── Input data ──

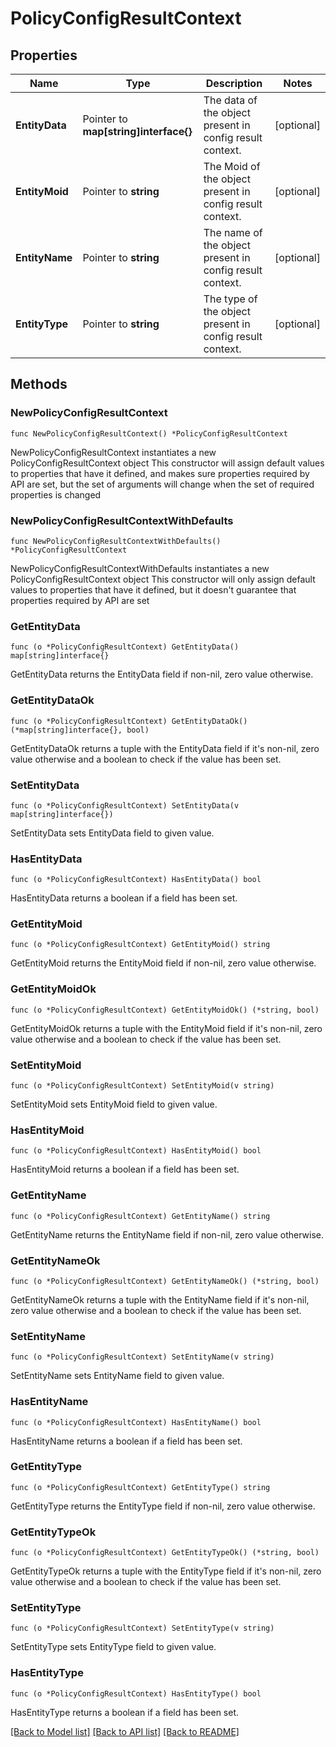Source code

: # PolicyConfigResultContext

## Properties

Name | Type | Description | Notes
------------ | ------------- | ------------- | -------------
**EntityData** | Pointer to **map[string]interface{}** | The data of the object present in config result context. | [optional] 
**EntityMoid** | Pointer to **string** | The Moid of the object present in config result context. | [optional] 
**EntityName** | Pointer to **string** | The name of the object present in config result context. | [optional] 
**EntityType** | Pointer to **string** | The type of the object present in config result context. | [optional] 

## Methods

### NewPolicyConfigResultContext

`func NewPolicyConfigResultContext() *PolicyConfigResultContext`

NewPolicyConfigResultContext instantiates a new PolicyConfigResultContext object
This constructor will assign default values to properties that have it defined,
and makes sure properties required by API are set, but the set of arguments
will change when the set of required properties is changed

### NewPolicyConfigResultContextWithDefaults

`func NewPolicyConfigResultContextWithDefaults() *PolicyConfigResultContext`

NewPolicyConfigResultContextWithDefaults instantiates a new PolicyConfigResultContext object
This constructor will only assign default values to properties that have it defined,
but it doesn't guarantee that properties required by API are set

### GetEntityData

`func (o *PolicyConfigResultContext) GetEntityData() map[string]interface{}`

GetEntityData returns the EntityData field if non-nil, zero value otherwise.

### GetEntityDataOk

`func (o *PolicyConfigResultContext) GetEntityDataOk() (*map[string]interface{}, bool)`

GetEntityDataOk returns a tuple with the EntityData field if it's non-nil, zero value otherwise
and a boolean to check if the value has been set.

### SetEntityData

`func (o *PolicyConfigResultContext) SetEntityData(v map[string]interface{})`

SetEntityData sets EntityData field to given value.

### HasEntityData

`func (o *PolicyConfigResultContext) HasEntityData() bool`

HasEntityData returns a boolean if a field has been set.

### GetEntityMoid

`func (o *PolicyConfigResultContext) GetEntityMoid() string`

GetEntityMoid returns the EntityMoid field if non-nil, zero value otherwise.

### GetEntityMoidOk

`func (o *PolicyConfigResultContext) GetEntityMoidOk() (*string, bool)`

GetEntityMoidOk returns a tuple with the EntityMoid field if it's non-nil, zero value otherwise
and a boolean to check if the value has been set.

### SetEntityMoid

`func (o *PolicyConfigResultContext) SetEntityMoid(v string)`

SetEntityMoid sets EntityMoid field to given value.

### HasEntityMoid

`func (o *PolicyConfigResultContext) HasEntityMoid() bool`

HasEntityMoid returns a boolean if a field has been set.

### GetEntityName

`func (o *PolicyConfigResultContext) GetEntityName() string`

GetEntityName returns the EntityName field if non-nil, zero value otherwise.

### GetEntityNameOk

`func (o *PolicyConfigResultContext) GetEntityNameOk() (*string, bool)`

GetEntityNameOk returns a tuple with the EntityName field if it's non-nil, zero value otherwise
and a boolean to check if the value has been set.

### SetEntityName

`func (o *PolicyConfigResultContext) SetEntityName(v string)`

SetEntityName sets EntityName field to given value.

### HasEntityName

`func (o *PolicyConfigResultContext) HasEntityName() bool`

HasEntityName returns a boolean if a field has been set.

### GetEntityType

`func (o *PolicyConfigResultContext) GetEntityType() string`

GetEntityType returns the EntityType field if non-nil, zero value otherwise.

### GetEntityTypeOk

`func (o *PolicyConfigResultContext) GetEntityTypeOk() (*string, bool)`

GetEntityTypeOk returns a tuple with the EntityType field if it's non-nil, zero value otherwise
and a boolean to check if the value has been set.

### SetEntityType

`func (o *PolicyConfigResultContext) SetEntityType(v string)`

SetEntityType sets EntityType field to given value.

### HasEntityType

`func (o *PolicyConfigResultContext) HasEntityType() bool`

HasEntityType returns a boolean if a field has been set.


[[Back to Model list]](../README.md#documentation-for-models) [[Back to API list]](../README.md#documentation-for-api-endpoints) [[Back to README]](../README.md)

───

Brief - Your reply must contain each entry exactly as written and no pictures.

Response area -
Source code

: # PolicyConfigResultContext

## Properties

Name | Type | Description | Notes
------------ | ------------- | ------------- | -------------
**EntityData** | Pointer to **map[string]interface{}** | The data of the object present in config result context. | [optional] 
**EntityMoid** | Pointer to **string** | The Moid of the object present in config result context. | [optional] 
**EntityName** | Pointer to **string** | The name of the object present in config result context. | [optional] 
**EntityType** | Pointer to **string** | The type of the object present in config result context. | [optional] 

## Methods

### NewPolicyConfigResultContext

`func NewPolicyConfigResultContext() *PolicyConfigResultContext`

NewPolicyConfigResultContext instantiates a new PolicyConfigResultContext object
This constructor will assign default values to properties that have it defined,
and makes sure properties required by API are set, but the set of arguments
will change when the set of required properties is changed

### NewPolicyConfigResultContextWithDefaults

`func NewPolicyConfigResultContextWithDefaults() *PolicyConfigResultContext`

NewPolicyConfigResultContextWithDefaults instantiates a new PolicyConfigResultContext object
This constructor will only assign default values to properties that have it defined,
but it doesn't guarantee that properties required by API are set

### GetEntityData

`func (o *PolicyConfigResultContext) GetEntityData() map[string]interface{}`

GetEntityData returns the EntityData field if non-nil, zero value otherwise.

### GetEntityDataOk

`func (o *PolicyConfigResultContext) GetEntityDataOk() (*map[string]interface{}, bool)`

GetEntityDataOk returns a tuple with the EntityData field if it's non-nil, zero value otherwise
and a boolean to check if the value has been set.

### SetEntityData

`func (o *PolicyConfigResultContext) SetEntityData(v map[string]interface{})`

SetEntityData sets EntityData field to given value.

### HasEntityData

`func (o *PolicyConfigResultContext) HasEntityData() bool`

HasEntityData returns a boolean if a field has been set.

### GetEntityMoid

`func (o *PolicyConfigResultContext) GetEntityMoid() string`

GetEntityMoid returns the EntityMoid field if non-nil, zero value otherwise.

### GetEntityMoidOk

`func (o *PolicyConfigResultContext) GetEntityMoidOk() (*string, bool)`

GetEntityMoidOk returns a tuple with the EntityMoid field if it's non-nil, zero value otherwise
and a boolean to check if the value has been set.

### SetEntityMoid

`func (o *PolicyConfigResultContext) SetEntityMoid(v string)`

SetEntityMoid sets EntityMoid field to given value.

### HasEntityMoid

`func (o *PolicyConfigResultContext) HasEntityMoid() bool`

HasEntityMoid returns a boolean if a field has been set.

### GetEntityName

`func (o *PolicyConfigResultContext) GetEntityName() string`

GetEntityName returns the EntityName field if non-nil, zero value otherwise.

### GetEntityNameOk

`func (o *PolicyConfigResultContext) GetEntityNameOk() (*string, bool)`

GetEntityNameOk returns a tuple with the EntityName field if it's non-nil, zero value otherwise
and a boolean to check if the value has been set.

### SetEntityName

`func (o *PolicyConfigResultContext) SetEntityName(v string)`

SetEntityName sets EntityName field to given value.

### HasEntityName

`func (o *PolicyConfigResultContext) HasEntityName() bool`

HasEntityName returns a boolean if a field has been set.

### GetEntityType

`func (o *PolicyConfigResultContext) GetEntityType() string`

GetEntityType returns the EntityType field if non-nil, zero value otherwise.

### GetEntityTypeOk

`func (o *PolicyConfigResultContext) GetEntityTypeOk() (*string, bool)`

GetEntityTypeOk returns a tuple with the EntityType field if it's non-nil, zero value otherwise
and a boolean to check if the value has been set.

### SetEntityType

`func (o *PolicyConfigResultContext) SetEntityType(v string)`

SetEntityType sets EntityType field to given value.

### HasEntityType

`func (o *PolicyConfigResultContext) HasEntityType() bool`

HasEntityType returns a boolean if a field has been set.


[[Back to Model list]](../README.md#documentation-for-models) [[Back to API list]](../README.md#documentation-for-api-endpoints) [[Back to README]](../README.md)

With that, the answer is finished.